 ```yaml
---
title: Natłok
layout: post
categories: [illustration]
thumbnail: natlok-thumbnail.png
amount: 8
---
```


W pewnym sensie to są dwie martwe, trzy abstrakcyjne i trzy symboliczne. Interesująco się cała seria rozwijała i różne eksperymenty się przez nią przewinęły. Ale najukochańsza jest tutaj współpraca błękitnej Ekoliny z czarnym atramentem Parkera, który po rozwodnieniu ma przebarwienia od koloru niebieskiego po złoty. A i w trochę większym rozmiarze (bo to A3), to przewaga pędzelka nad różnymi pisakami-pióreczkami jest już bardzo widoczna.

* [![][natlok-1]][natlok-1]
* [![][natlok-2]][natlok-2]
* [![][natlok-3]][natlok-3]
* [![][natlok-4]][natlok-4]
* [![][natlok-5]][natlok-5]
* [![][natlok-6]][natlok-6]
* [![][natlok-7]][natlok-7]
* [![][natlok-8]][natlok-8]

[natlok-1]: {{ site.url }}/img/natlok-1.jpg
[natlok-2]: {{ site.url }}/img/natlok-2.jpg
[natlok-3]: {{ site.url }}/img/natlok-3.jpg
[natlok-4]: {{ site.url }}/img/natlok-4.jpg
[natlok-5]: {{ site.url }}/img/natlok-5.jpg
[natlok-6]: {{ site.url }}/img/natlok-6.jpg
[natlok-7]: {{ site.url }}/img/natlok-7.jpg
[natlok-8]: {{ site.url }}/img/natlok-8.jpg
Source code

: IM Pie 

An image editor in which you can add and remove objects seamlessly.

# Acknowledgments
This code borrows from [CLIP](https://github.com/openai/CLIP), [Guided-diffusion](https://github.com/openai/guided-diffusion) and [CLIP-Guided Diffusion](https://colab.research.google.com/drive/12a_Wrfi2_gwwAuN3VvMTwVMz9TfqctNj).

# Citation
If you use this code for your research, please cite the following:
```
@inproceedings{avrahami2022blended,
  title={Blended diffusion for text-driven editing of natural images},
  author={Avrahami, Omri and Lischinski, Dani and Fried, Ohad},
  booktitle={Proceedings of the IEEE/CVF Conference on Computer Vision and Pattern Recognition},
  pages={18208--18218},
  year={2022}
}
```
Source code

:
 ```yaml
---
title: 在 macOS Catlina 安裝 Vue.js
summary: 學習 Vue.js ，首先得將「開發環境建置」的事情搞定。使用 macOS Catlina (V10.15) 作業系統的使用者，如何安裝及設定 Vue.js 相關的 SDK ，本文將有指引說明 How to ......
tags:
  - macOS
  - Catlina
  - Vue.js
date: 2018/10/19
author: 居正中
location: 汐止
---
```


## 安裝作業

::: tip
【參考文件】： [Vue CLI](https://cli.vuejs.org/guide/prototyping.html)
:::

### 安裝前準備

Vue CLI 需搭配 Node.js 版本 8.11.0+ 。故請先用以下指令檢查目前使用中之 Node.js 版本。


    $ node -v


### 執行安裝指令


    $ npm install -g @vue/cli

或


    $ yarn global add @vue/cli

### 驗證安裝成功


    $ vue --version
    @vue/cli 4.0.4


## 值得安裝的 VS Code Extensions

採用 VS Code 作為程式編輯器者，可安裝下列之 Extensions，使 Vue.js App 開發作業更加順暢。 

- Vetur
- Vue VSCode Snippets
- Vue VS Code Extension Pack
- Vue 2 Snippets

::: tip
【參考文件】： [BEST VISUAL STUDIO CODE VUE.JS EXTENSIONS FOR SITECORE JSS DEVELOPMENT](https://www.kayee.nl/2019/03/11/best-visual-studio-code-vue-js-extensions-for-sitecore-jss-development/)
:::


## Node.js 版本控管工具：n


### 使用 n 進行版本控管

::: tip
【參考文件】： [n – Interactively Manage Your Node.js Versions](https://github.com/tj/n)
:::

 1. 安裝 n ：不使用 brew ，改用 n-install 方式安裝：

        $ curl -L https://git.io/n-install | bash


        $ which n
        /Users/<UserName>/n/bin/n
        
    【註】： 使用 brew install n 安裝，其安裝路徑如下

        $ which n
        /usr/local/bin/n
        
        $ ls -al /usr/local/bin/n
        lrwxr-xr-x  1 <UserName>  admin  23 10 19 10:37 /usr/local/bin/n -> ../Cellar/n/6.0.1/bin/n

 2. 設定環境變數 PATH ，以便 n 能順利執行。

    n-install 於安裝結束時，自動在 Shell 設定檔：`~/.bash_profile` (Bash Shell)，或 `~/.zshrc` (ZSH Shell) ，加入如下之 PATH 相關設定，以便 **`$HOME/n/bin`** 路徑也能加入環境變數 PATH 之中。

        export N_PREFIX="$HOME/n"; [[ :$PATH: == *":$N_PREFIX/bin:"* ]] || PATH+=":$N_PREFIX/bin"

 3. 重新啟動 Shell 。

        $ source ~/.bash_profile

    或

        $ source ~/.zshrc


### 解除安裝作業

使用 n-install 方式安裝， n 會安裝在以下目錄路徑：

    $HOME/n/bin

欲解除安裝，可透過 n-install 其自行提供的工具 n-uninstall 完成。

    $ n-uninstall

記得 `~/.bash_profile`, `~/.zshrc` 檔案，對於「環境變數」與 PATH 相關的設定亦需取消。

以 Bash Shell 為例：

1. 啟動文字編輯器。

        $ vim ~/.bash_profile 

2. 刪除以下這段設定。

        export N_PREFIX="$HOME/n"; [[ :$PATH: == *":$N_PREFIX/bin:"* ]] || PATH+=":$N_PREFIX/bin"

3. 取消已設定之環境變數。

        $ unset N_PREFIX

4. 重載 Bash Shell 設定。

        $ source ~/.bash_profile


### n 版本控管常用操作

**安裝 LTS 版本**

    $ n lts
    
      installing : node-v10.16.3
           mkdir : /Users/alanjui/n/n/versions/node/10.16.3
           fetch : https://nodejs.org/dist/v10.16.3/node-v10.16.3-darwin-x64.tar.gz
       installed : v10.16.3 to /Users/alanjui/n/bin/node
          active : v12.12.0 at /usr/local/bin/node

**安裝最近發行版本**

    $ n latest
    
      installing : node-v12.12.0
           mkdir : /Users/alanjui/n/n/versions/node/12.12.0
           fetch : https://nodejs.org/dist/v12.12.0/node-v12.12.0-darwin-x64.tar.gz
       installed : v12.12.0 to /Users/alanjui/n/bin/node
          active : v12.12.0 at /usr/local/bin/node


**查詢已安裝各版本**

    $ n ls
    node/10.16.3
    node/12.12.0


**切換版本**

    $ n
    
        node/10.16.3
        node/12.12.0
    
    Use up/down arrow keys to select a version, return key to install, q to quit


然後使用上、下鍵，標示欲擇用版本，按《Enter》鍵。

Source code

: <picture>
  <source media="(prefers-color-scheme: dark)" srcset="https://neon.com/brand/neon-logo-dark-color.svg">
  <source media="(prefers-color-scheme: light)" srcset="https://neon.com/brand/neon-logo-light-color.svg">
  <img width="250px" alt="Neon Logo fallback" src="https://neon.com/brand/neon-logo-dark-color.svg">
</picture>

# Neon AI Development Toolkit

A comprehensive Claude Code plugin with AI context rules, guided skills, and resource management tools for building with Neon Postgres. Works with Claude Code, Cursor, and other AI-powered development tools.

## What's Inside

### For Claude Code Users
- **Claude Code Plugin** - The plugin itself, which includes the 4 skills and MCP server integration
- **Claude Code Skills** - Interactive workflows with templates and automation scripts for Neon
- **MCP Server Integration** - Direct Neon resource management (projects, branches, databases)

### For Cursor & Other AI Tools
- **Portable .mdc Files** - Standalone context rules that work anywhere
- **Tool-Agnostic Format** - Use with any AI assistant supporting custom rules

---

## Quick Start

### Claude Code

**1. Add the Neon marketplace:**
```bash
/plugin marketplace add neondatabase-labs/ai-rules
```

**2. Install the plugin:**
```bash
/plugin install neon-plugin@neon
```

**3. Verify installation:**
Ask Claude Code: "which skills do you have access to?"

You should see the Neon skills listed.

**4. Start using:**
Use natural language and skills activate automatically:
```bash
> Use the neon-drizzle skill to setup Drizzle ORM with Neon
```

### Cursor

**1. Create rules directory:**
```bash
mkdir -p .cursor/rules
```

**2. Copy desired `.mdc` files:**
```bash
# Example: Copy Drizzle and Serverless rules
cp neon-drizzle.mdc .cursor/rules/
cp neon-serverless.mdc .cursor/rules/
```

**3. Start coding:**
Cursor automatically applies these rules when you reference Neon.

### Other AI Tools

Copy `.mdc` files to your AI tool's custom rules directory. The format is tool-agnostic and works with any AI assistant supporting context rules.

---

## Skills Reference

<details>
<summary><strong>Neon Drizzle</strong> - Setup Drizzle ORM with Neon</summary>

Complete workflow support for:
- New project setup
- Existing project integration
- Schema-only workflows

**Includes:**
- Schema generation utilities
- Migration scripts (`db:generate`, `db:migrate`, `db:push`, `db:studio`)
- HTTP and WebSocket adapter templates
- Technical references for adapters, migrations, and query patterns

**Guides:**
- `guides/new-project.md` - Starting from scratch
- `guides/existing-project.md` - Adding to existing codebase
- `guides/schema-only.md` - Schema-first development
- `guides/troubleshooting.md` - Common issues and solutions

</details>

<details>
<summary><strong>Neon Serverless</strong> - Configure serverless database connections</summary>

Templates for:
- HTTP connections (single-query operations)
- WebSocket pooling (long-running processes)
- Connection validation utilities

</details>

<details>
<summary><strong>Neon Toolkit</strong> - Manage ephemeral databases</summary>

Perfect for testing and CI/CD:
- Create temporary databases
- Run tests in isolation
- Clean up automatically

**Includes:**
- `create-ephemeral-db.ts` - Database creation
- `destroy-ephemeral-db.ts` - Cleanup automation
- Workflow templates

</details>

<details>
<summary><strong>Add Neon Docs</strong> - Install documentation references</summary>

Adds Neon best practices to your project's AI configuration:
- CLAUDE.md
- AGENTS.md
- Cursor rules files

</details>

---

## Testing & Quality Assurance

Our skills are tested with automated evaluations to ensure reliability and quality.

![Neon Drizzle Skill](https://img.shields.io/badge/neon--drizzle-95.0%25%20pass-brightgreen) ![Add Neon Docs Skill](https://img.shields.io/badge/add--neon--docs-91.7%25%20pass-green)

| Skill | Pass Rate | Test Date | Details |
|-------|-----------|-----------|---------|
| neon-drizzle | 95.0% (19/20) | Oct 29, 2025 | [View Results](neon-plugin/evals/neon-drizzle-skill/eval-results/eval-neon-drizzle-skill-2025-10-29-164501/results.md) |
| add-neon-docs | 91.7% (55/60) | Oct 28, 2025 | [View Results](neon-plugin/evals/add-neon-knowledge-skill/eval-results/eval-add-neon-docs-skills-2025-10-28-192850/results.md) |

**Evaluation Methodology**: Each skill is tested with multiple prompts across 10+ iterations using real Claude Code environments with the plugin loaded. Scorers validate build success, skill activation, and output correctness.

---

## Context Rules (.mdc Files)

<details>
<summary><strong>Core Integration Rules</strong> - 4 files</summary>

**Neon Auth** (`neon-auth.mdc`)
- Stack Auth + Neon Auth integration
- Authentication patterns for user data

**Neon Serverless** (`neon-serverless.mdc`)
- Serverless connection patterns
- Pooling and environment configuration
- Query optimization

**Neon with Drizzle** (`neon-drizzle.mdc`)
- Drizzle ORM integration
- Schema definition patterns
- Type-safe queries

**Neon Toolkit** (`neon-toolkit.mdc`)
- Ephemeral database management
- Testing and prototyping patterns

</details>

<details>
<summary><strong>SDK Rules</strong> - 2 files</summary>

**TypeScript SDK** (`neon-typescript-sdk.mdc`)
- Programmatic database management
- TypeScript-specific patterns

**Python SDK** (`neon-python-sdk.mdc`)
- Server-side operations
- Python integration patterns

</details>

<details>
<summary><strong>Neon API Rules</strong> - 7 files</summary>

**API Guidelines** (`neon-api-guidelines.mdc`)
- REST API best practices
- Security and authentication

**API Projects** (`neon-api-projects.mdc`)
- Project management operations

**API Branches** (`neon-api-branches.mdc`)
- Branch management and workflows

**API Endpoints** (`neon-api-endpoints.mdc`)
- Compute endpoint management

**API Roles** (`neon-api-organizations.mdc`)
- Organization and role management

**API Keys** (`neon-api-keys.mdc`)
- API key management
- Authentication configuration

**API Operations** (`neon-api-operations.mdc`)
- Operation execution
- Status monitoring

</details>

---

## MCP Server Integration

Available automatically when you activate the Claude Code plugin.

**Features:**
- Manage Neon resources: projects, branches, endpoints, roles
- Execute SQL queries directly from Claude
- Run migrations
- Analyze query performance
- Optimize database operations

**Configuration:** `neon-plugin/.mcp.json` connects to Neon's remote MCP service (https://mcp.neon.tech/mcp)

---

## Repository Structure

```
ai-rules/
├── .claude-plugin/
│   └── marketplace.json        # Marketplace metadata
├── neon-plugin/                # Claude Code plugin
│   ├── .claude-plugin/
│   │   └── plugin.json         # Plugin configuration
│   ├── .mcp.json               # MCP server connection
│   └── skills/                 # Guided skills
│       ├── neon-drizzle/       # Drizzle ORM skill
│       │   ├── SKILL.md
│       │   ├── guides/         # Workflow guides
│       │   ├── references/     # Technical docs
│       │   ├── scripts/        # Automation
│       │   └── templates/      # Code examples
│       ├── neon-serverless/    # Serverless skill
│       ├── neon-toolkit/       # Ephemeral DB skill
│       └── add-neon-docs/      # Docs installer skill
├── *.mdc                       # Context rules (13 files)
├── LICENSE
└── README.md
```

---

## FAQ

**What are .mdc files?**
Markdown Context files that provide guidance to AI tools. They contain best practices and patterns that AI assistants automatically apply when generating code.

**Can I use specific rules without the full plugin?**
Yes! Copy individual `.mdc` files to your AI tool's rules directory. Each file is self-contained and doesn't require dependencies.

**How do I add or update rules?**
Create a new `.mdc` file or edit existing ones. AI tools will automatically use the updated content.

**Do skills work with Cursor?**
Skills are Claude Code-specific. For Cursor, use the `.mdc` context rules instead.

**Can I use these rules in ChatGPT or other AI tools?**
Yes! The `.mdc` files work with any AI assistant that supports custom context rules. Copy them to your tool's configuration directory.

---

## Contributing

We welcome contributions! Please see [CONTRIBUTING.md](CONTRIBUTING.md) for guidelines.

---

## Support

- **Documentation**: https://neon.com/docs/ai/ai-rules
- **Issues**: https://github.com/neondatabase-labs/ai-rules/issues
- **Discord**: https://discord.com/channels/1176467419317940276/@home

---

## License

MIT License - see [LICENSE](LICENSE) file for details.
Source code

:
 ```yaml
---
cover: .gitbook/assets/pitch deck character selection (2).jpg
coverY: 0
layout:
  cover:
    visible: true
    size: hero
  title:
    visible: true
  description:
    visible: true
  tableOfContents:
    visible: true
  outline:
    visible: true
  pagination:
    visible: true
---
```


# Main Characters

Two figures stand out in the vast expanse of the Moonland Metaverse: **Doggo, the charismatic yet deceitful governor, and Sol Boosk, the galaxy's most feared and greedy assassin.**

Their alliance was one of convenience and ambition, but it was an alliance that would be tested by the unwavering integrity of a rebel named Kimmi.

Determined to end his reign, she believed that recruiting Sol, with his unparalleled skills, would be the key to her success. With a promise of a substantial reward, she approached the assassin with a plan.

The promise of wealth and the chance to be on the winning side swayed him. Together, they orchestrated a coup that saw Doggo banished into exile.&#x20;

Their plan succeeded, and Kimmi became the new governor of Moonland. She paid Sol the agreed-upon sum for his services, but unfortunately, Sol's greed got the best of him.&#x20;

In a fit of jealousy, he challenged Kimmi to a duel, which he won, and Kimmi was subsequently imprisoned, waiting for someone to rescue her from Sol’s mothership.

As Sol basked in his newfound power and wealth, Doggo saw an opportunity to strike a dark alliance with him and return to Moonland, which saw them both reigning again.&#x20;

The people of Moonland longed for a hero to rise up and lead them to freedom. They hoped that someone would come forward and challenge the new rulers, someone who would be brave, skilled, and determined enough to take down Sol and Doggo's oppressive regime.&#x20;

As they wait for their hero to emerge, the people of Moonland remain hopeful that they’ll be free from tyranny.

▬▬▬▬▬▬

**Work required:** Looking at the material above, count the lines where the word "migrations" occurs, and answer with that count alone.

**Expected answer:** 2